The reserves are estimated to have a volume of 54 billion cubic feet. In comparison, the annual global consumption of helium is 8 billion cubic feet.
The Tanzanian Helium Deposit
The Rift Valley contains volcanoes and rock formations that could foster gas. The scientists performed simulations based on the local seismic activity. They discovered that the lava heat could be sufficient to release the helium and store it in deposits near the surface.
The exploitation of the deposits is conditioned by their distance to the volcano. Being too close will compromise the quality of the gas composition, and it will make it very difficult to extract.
However, the new method used by the scientists, if proven to be correct, will be employed in the future to discover other helium deposits which may turn out to be easier to exploit.
The researchers are further trying to locate the deposits accurately, in the hope that the Helium One exploration firm will be able to extract the natural resource.
The Economic Debate over Helium
Some experts say that there is no helium crisis on our planet. The gas can be easily obtained from decaying uranium, a method that is not as costly as an underground extraction would be.

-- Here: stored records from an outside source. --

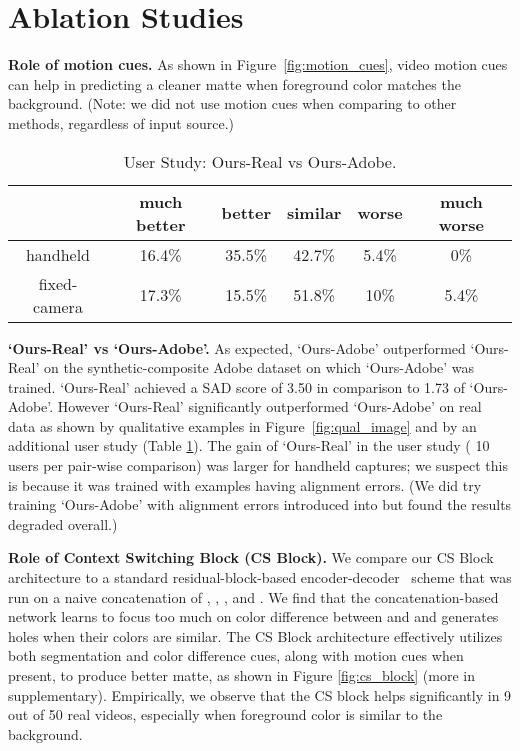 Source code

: \documentclass[10pt,twocolumn,letterpaper]{article}
\begin{document}
 \vspace{-0.5em}
\section{Ablation Studies}
\label{sec:abla}
\textbf{Role of motion cues.} As shown in Figure~\ref{fig:motion_cues}, video motion cues   can help in predicting a cleaner matte when foreground color matches the background.  (Note:  we did not use motion cues when comparing to other methods, regardless of input source.)
\begin{table}[!h]
\setlength\tabcolsep{2pt}
	\centering
	\small
	\captionsetup{justification=centering}
    	\vspace{-.5em}
		\begin{tabular}{c|ccccc}
			\toprule
			  &  much better & better & similar & worse & much worse \\ 
			 \midrule
			 handheld & 16.4\% & 35.5\% & 42.7\% & 5.4\% & 0\%\\
			 fixed-camera & 17.3\% & 15.5\% & 51.8\% & 10\% & 5.4\%\\
			\bottomrule
		\end{tabular}
		\vspace{-.5em}
		\caption{\small User Study: Ours-Real vs Ours-Adobe.}
	\vspace{-.5em}
	\label{tab:syn-real}
\end{table}

\textbf{`Ours-Real' vs `Ours-Adobe'.} As expected, `Ours-Adobe' outperformed `Ours-Real' on the synthetic-composite Adobe dataset on which `Ours-Adobe' was trained. `Ours-Real' achieved a SAD score of 3.50 in comparison to 1.73 of `Ours-Adobe'. However `Ours-Real' significantly outperformed `Ours-Adobe' on real data as shown by qualitative examples in Figure~\ref{fig:qual_image} and by an additional user study (Table \ref{tab:syn-real}).  The gain of `Ours-Real' in the user study ( 10 users per pair-wise comparison) was larger for handheld captures; we suspect this is because it was trained with examples having alignment errors.  (We did try training `Ours-Adobe' with alignment errors introduced into  but found the results degraded overall.) 



\textbf{Role of Context Switching Block (CS Block).} We compare our CS Block architecture to a standard residual-block-based encoder-decoder~\cite{zhu2017unpaired} scheme that was run on a naive concatenation of , , , and .  We find that the concatenation-based network learns to focus too much on color difference between  and  and generates holes when their colors are similar.  The CS Block architecture effectively utilizes both segmentation and color difference cues, along with motion cues when present, to produce better matte, as shown in Figure \ref{fig:cs_block} (more in supplementary). Empirically, we observe that the CS block helps significantly in 9 out of 50 real videos, especially when foreground color is similar to the background.
\end{document}
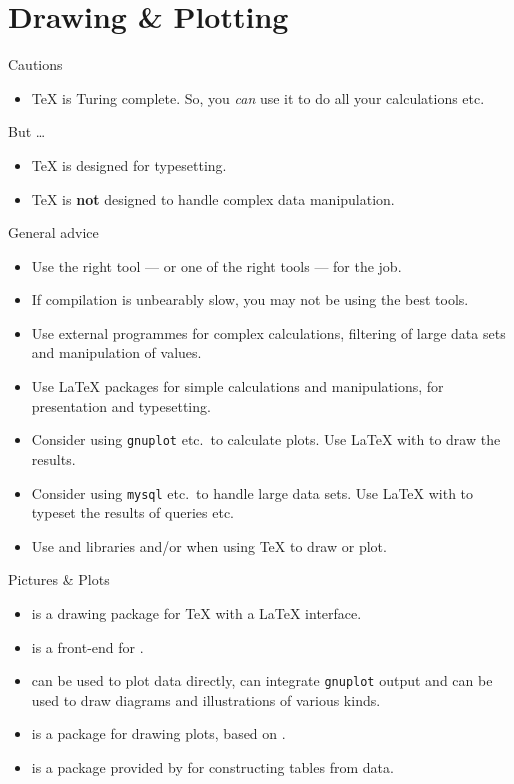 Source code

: \section{Drawing \& Plotting}

\begin{frame}{Cautions}
  \begin{itemize}
    \item \TeX{} is Turing complete.
    So, you \emph{can} use it to do all your calculations etc.
  \end{itemize}
  But \dots
  \begin{itemize}
    \item \TeX{} is designed for typesetting.
    \item \TeX{} is \textbf{not} designed to handle complex data manipulation.
  \end{itemize}
\end{frame}
\begin{frame}[fragile]{General advice}
  \begin{itemize}
    \item Use the right tool --- or one of the right tools --- for the job.
    \item If compilation is unbearably slow, you may not be using the best tools.
    \item Use external programmes for complex calculations, filtering of large data sets and manipulation of values.
    \item Use \LaTeX{} packages for simple calculations and manipulations, for presentation and typesetting.
    \item Consider using \verb|gnuplot| etc.\ to calculate plots.
    Use \LaTeX{} with \pgf{} to draw the results.
    \item Consider using \verb|mysql| etc.\ to handle large data sets.
    Use \LaTeX{} with  to typeset the results of queries etc.
    \item Use \Tikz{} and \pgfplots{}  libraries and/or  when using \TeX{} to draw or plot.
  \end{itemize}
\end{frame}
\begin{frame}[fragile]{Pictures \& Plots}
  \begin{itemize}
    \item \alert<1>{\pgf{}} is a drawing package for \TeX{} with a \LaTeX{} interface.
    \item \alert<1>{\Tikz{}} is a front-end for \pgf{}.
    \item \tikzpgf{} can be used to plot data directly, can integrate \verb|gnuplot| output and can be used to draw diagrams and illustrations of various kinds.
    \item \alert{\pgfplots{}} is a package for drawing plots, based on \tikzpgf{}.
    \item \alert{\pgfplotstable{}} is a package provided by \pgfplots{} for constructing tables from data.
  \end{itemize}
\end{frame}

Helium can also be extracted from the natural gas mix through the process of condensation. This approach has also failed to prove its economic justification.
The noble gas is currently used in medicine and space missions. The most frequent applications for helium are found in the fields of cryogenics, pressuring and purging, welding and controlled atmospheres.
In medicine, helium is used in magnetic resonance imaging as a cooler for the device’s superconductive magnets.
In space industry, the gas is used to clean the engines, to reduce the temperature inside the satellite rooms, and to pressurize rockets. Helium is used to create rocket fuel, and it participates in hydrogen and oxygen condensing reactions.
In the 2000s, the US Congress lowered the prices for helium in order to finish the national stockpile by 2015. The decision is contested by experts such as Robert Coleman Richardson, who argues that the prices would need to be raised again in order to avoid an excessive waste.
Helium is rare on Earth but abundant in space, being one of the major resulting gasses after the Big Bang. On our planet, most of the helium is produced by radioactive decay.
The largest helium deposit discovered so far is in South Pars / North Dome Gas-Condensate field owned by Qatar and Iran.